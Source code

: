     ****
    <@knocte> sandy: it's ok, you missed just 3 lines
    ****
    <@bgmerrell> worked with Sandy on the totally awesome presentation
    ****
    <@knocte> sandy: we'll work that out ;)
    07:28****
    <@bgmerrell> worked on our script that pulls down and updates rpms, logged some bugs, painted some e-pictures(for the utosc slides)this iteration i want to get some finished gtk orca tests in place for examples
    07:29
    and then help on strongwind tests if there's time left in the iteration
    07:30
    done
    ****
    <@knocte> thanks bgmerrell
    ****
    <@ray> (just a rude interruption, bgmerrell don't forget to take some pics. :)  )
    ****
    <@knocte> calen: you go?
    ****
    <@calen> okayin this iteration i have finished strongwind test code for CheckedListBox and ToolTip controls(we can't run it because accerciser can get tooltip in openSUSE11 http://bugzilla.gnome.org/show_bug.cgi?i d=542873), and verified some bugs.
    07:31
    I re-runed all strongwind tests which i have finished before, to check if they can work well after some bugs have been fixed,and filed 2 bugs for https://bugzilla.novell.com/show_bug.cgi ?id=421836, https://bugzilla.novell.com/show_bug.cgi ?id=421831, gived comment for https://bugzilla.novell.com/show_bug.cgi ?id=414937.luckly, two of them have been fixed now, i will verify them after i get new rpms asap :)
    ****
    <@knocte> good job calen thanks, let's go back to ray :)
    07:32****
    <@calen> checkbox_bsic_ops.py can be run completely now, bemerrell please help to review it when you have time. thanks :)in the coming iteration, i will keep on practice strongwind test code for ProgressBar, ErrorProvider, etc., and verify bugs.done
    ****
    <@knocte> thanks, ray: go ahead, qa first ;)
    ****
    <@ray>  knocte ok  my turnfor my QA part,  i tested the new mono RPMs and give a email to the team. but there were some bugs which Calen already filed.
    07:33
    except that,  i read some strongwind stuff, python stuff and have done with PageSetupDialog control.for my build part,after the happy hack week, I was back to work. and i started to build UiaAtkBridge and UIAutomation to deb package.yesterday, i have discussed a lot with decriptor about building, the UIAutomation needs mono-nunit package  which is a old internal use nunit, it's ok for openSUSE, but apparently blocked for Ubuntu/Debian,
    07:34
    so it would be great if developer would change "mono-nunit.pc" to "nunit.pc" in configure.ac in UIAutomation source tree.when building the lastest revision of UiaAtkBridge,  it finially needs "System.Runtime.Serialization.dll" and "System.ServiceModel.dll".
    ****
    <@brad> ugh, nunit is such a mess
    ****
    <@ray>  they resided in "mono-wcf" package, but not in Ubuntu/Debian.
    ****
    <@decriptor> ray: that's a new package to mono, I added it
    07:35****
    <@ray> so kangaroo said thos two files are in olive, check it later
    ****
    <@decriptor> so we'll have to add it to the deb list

How to complete this task
Please copy out each record, character for character.

Finished exercise
Source code

:     ****
    <@knocte> sandy: it's ok, you missed just 3 lines
    ****
    <@bgmerrell> worked with Sandy on the totally awesome presentation
    ****
    <@knocte> sandy: we'll work that out ;)
    07:28****
    <@bgmerrell> worked on our script that pulls down and updates rpms, logged some bugs, painted some e-pictures(for the utosc slides)this iteration i want to get some finished gtk orca tests in place for examples
    07:29
    and then help on strongwind tests if there's time left in the iteration
    07:30
    done
    ****
    <@knocte> thanks bgmerrell
    ****
    <@ray> (just a rude interruption, bgmerrell don't forget to take some pics. :)  )
    ****
    <@knocte> calen: you go?
    ****
    <@calen> okayin this iteration i have finished strongwind test code for CheckedListBox and ToolTip controls(we can't run it because accerciser can get tooltip in openSUSE11 http://bugzilla.gnome.org/show_bug.cgi?i d=542873), and verified some bugs.
    07:31
    I re-runed all strongwind tests which i have finished before, to check if they can work well after some bugs have been fixed,and filed 2 bugs for https://bugzilla.novell.com/show_bug.cgi ?id=421836, https://bugzilla.novell.com/show_bug.cgi ?id=421831, gived comment for https://bugzilla.novell.com/show_bug.cgi ?id=414937.luckly, two of them have been fixed now, i will verify them after i get new rpms asap :)
    ****
    <@knocte> good job calen thanks, let's go back to ray :)
    07:32****
    <@calen> checkbox_bsic_ops.py can be run completely now, bemerrell please help to review it when you have time. thanks :)in the coming iteration, i will keep on practice strongwind test code for ProgressBar, ErrorProvider, etc., and verify bugs.done
    ****
    <@knocte> thanks, ray: go ahead, qa first ;)
    ****
    <@ray>  knocte ok  my turnfor my QA part,  i tested the new mono RPMs and give a email to the team. but there were some bugs which Calen already filed.
    07:33
    except that,  i read some strongwind stuff, python stuff and have done with PageSetupDialog control.for my build part,after the happy hack week, I was back to work. and i started to build UiaAtkBridge and UIAutomation to deb package.yesterday, i have discussed a lot with decriptor about building, the UIAutomation needs mono-nunit package  which is a old internal use nunit, it's ok for openSUSE, but apparently blocked for Ubuntu/Debian,
    07:34
    so it would be great if developer would change "mono-nunit.pc" to "nunit.pc" in configure.ac in UIAutomation source tree.when building the lastest revision of UiaAtkBridge,  it finially needs "System.Runtime.Serialization.dll" and "System.ServiceModel.dll".
    ****
    <@brad> ugh, nunit is such a mess
    ****
    <@ray>  they resided in "mono-wcf" package, but not in Ubuntu/Debian.
    ****
    <@decriptor> ray: that's a new package to mono, I added it
    07:35****
    <@ray> so kangaroo said thos two files are in olive, check it later
    ****
    <@decriptor> so we'll have to add it to the deb list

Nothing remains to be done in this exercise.